If you sell a product for too little, your company may not be able to cover all its costs or you might be leaving potential profits "on the table". If the price is too high, there may not be any sales or enough sales to cover the business’s overhead costs.
The price of your product communicates information to current and potential customers. Customers often infer the quality and value of a product based on price.
Commodities are products or services that can easily be purchased from many sources. If your product or service is a commodity, then you will have very little ability to price above the competition without adding substantial value in other ways such as additional services, expertise, or "one stop shopping". In cases where your product or services are unique or highly differentiated, there is the potential to charge a premium price. Of course, the unique value must be communicated to, and appreciated by the customer.
I’d never want to be in a business that procured its customers with the lure of the "lowest price". You never want to sell based upon price. Rather, you want to sell the quality, value, service and unique benefits of your product or service.
There are a couple of things to keep in mind when it comes to pricing. The first one is not to overestimate the importance of price. Let’s assume you’ve got a great product, at a fantastic price, backed up by great service. You’ve advertised, and now you expect people to flock to you? Trying to sell on the logic of product/price/service will only have you tearing your hair out. Certainly these things matter, but not half as much as the EMOTIONAL NEED your client is actually satisfying by purchasing your product or service. If you don’t know what that emotional need is, or how to communicate to your client that you can solve it, then you will certainly struggle.

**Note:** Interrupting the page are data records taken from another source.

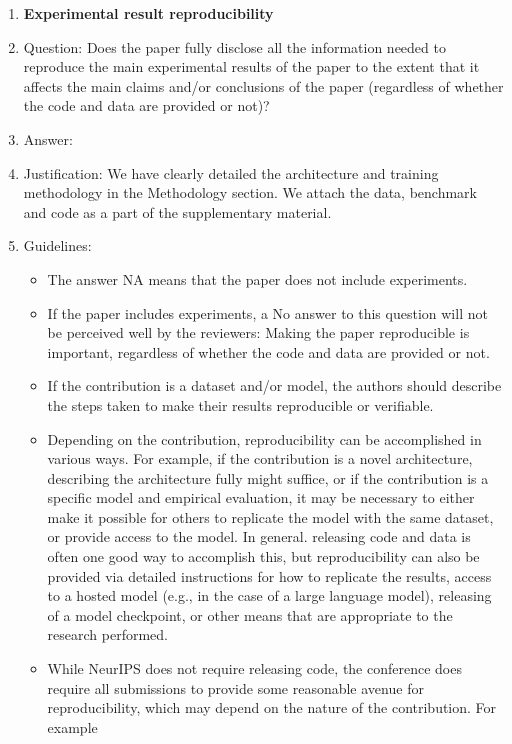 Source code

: \documentclass{article}
\theoremstyle{plain}
\theoremstyle{definition}
\theoremstyle{remark}
\begin{document}
\begin{enumerate}
    \item {\bf Experimental result reproducibility}
    \item[] Question: Does the paper fully disclose all the information needed to reproduce the main experimental results of the paper to the extent that it affects the main claims and/or conclusions of the paper (regardless of whether the code and data are provided or not)?
    \item[] Answer: \answerYes{} %
    \item[] Justification: We have clearly detailed the architecture and training methodology in the Methodology section. We attach the data, benchmark and code as a part of the supplementary material.
    \item[] Guidelines:
    \begin{itemize}
        \item The answer NA means that the paper does not include experiments.
        \item If the paper includes experiments, a No answer to this question will not be perceived well by the reviewers: Making the paper reproducible is important, regardless of whether the code and data are provided or not.
        \item If the contribution is a dataset and/or model, the authors should describe the steps taken to make their results reproducible or verifiable. 
        \item Depending on the contribution, reproducibility can be accomplished in various ways. For example, if the contribution is a novel architecture, describing the architecture fully might suffice, or if the contribution is a specific model and empirical evaluation, it may be necessary to either make it possible for others to replicate the model with the same dataset, or provide access to the model. In general. releasing code and data is often one good way to accomplish this, but reproducibility can also be provided via detailed instructions for how to replicate the results, access to a hosted model (e.g., in the case of a large language model), releasing of a model checkpoint, or other means that are appropriate to the research performed.
        \item While NeurIPS does not require releasing code, the conference does require all submissions to provide some reasonable avenue for reproducibility, which may depend on the nature of the contribution. For example
        \begin{enumerate}

\end{enumerate}
\end{itemize}
\end{enumerate}
\end{document}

The second is to find a niche market. If you find yourself in a market place that does not allow price increase, then you want to look at underserved niches; specialize. In virtually every industry, specialists earn more than their generalist counterparts. For instance, in the U.S., a general registered nurse (RN) earns $42,000 a year. But a nurse practitioner—an RN who has completed additional courses and specialized training— earns an average of $49,000 a year, almost 17 percent more. Certified nurse midwives can earn more than $58,000 per year, while certified nurse anesthetists often hit the $80,000 mark. That’s 90 percent more than a general RN! You’ll often find the same patterns in industries such as consulting, real estate, construction, information technology, accounting and law, where even just having the industry’s certification can
boost your income by 25 percent or more.
I believe the CPA should play a pivotal role with the pricing strategy of their small business client. The profitability of a small business is directly correlated to the prices/fees charged by the business. So, it is critical that the business implement an optimal pricing strategy. The CPA should be involved in that process.
When my firm is hired to help a small business owner with the accounting needs of hisor her business, one of the first things that we look into is the businesses’ pricing structure. More often than not, we find a hidden goldmine resulting in a surge of new cash flow and profits.